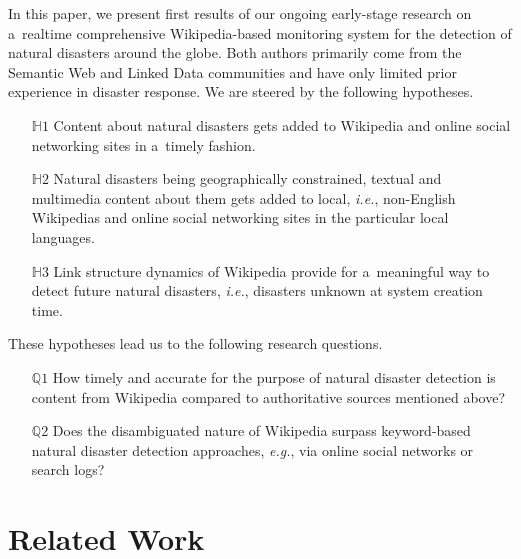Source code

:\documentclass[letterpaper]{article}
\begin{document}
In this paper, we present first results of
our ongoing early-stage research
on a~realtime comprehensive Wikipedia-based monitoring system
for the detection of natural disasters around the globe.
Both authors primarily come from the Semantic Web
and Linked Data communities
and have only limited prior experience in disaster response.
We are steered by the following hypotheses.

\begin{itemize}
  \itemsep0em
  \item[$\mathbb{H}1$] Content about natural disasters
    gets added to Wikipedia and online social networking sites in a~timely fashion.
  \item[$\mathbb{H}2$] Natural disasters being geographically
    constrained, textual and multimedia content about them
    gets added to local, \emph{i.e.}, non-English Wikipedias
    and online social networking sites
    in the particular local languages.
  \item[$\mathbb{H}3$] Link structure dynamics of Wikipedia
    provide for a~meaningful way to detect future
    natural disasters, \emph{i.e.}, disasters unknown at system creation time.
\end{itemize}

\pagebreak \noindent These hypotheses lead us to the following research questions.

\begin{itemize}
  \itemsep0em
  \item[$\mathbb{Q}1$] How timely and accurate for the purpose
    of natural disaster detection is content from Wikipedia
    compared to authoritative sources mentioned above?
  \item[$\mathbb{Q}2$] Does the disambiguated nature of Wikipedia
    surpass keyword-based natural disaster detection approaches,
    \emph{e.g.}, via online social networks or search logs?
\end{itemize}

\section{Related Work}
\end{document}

■ ■ ■ ■

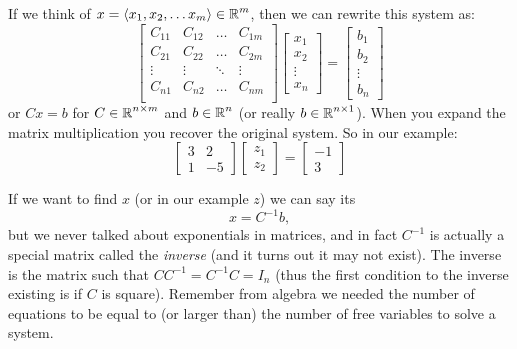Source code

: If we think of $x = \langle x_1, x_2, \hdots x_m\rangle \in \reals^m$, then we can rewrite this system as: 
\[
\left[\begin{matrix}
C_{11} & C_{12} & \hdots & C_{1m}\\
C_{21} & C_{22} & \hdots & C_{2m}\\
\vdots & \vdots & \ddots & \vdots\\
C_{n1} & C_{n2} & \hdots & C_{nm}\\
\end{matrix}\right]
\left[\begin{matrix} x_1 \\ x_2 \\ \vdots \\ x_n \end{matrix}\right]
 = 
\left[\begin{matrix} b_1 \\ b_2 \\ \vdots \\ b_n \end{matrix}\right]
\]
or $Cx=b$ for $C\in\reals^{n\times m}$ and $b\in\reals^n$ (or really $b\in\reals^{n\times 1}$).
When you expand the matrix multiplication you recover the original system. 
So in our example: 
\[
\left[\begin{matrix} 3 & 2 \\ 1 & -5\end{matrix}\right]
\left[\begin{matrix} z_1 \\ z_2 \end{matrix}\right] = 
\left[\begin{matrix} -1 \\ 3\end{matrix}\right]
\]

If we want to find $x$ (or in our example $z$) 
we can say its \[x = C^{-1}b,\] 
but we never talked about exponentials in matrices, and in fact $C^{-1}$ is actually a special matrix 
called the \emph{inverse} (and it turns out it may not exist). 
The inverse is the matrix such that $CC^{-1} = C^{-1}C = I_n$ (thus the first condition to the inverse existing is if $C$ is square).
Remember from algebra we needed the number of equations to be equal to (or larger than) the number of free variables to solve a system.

■ ■ ■ ■

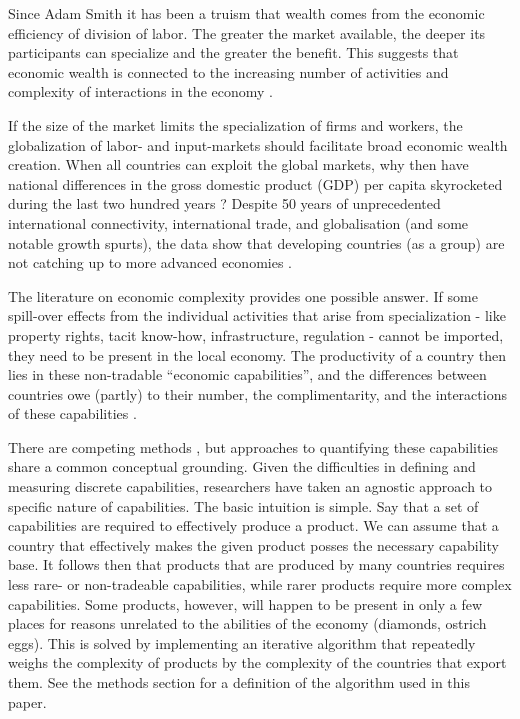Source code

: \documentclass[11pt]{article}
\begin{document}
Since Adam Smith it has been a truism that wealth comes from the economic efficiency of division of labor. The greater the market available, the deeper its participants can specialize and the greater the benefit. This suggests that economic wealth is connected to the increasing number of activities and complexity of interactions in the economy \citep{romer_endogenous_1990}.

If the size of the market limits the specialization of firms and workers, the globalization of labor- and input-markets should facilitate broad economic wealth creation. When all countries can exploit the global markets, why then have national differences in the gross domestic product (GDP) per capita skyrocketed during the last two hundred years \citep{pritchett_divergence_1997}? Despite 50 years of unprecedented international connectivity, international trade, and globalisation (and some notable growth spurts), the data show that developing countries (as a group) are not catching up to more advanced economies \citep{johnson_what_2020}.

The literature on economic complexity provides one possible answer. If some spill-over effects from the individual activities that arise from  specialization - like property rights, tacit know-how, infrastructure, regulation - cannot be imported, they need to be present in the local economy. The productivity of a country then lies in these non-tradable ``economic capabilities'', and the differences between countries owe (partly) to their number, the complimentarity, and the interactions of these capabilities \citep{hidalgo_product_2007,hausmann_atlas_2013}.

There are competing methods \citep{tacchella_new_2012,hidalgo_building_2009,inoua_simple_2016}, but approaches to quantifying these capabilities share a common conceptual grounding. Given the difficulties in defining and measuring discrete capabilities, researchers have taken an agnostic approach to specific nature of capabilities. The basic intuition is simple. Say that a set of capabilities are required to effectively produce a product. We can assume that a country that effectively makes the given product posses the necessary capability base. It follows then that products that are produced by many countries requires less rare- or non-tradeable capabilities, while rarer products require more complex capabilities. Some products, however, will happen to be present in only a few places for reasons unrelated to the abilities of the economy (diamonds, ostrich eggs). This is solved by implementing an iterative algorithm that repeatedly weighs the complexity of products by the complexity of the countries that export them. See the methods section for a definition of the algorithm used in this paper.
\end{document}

■ ■ ■ ■

Copy each line in the data that holds the word "article".

:\documentclass[letterpaper]{article}
: \documentclass[11pt]{article}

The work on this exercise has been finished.